We enlighten. Our simple existence, outside of Christianity, uncaring about the Christian themes of salvation and judgment, not having Jesus, and not wanting him either, offers a different way to live.

WGA plays with this trope explicitly. At one point in the setting fiction, WGA states the great moral purpose of Witches, the reason they exist is to bring Wonder (they even capitalized it) into the world. There’s a similar motif in Changeling: The Dreaming (White Wolf), in that fey characters are simply more FUN then mundanes, and it’s the duty of every fey to bring joy and enlightening, childlike wonder to mundanes. WGA has some obvious White Wolf influence, especially in the contrast between the drab mundane world and the colorful, joyous world of witches and magic. In both these campaign settings, remember that the mundane world IS the Christian world, our Christian world- the world built by 2,000+ years of monotheistic domination.

I’ve spoken before about the difference in attitudes towards art and craftsmanship as perceived by Christian and pagan artists. I feel it is our duty as pagans, and I certainly consider it my duty as a pagan artist to create simply BETTER art than my Christian competitors. It proves my superiority as a person, a creator, and my faith’s superiority. Let Christians build a Starbucks on every corner, write one repetitive ass sitcom after another, I’ll do something a bit more kick-ass, thanks. So I can definitely get behind the concept of ‘Witch Hero as bringer of wonder and enlightenment.’
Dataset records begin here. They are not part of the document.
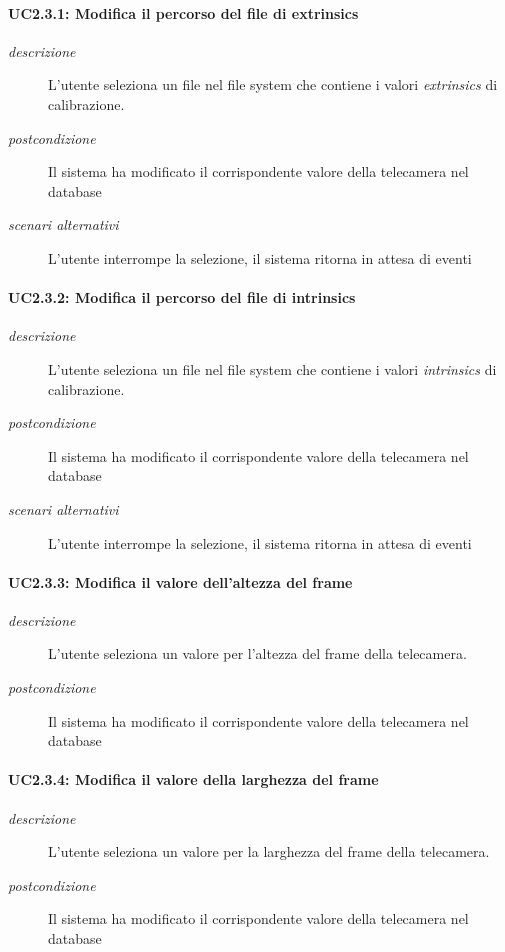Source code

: \paragraph{UC2.3.1: Modifica il percorso del file di extrinsics}
\begin{description}
 \item[\em{descrizione}] L'utente seleziona un file nel file system che contiene i valori \textit{extrinsics} di calibrazione.
   \item[\em{postcondizione}] Il sistema ha modificato il corrispondente valore della telecamera nel database
  \item[\em{scenari alternativi}] L'utente interrompe la selezione, il sistema ritorna in attesa di eventi
 \end{description}

\paragraph{UC2.3.2: Modifica il percorso del file di intrinsics}
\begin{description}
 \item[\em{descrizione}] L'utente seleziona un file nel file system che contiene i valori \textit{intrinsics} di calibrazione.
   \item[\em{postcondizione}] Il sistema ha modificato il corrispondente valore della telecamera nel database
  \item[\em{scenari alternativi}] L'utente interrompe la selezione, il sistema ritorna in attesa di eventi
 \end{description}

\paragraph{UC2.3.3: Modifica il valore dell'altezza del frame}
\begin{description}
 \item[\em{descrizione}] L'utente seleziona un valore per l'altezza del frame della telecamera.
   \item[\em{postcondizione}] Il sistema ha modificato il corrispondente valore della telecamera nel database
 \end{description}
 
\paragraph{UC2.3.4: Modifica il valore della larghezza del frame}
\begin{description}
 \item[\em{descrizione}] L'utente seleziona un valore per la larghezza del frame della telecamera.
   \item[\em{postcondizione}] Il sistema ha modificato il corrispondente valore della telecamera nel database
 \end{description}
So maybe a kid’s adventure game, one that has characters called Witches who worship no god nor goddess, carry no atheme and have no politics beyond the politics of the cute, can show the next generation of real world Pagans something transdescent. I’m a big believer that secular entertainment can inspire, as much if not more than traditional religious works. So if a secular work like Witch Girls can inspire a few kids in the direction of my faith (or even better, in the direction of my politics), awesome. This game, possibly by accident, is showing ostensibly ‘Witch’ heroes in the same light I want to show modern neo-pagans. WGA is like the Disney Channel version of Otherverse America.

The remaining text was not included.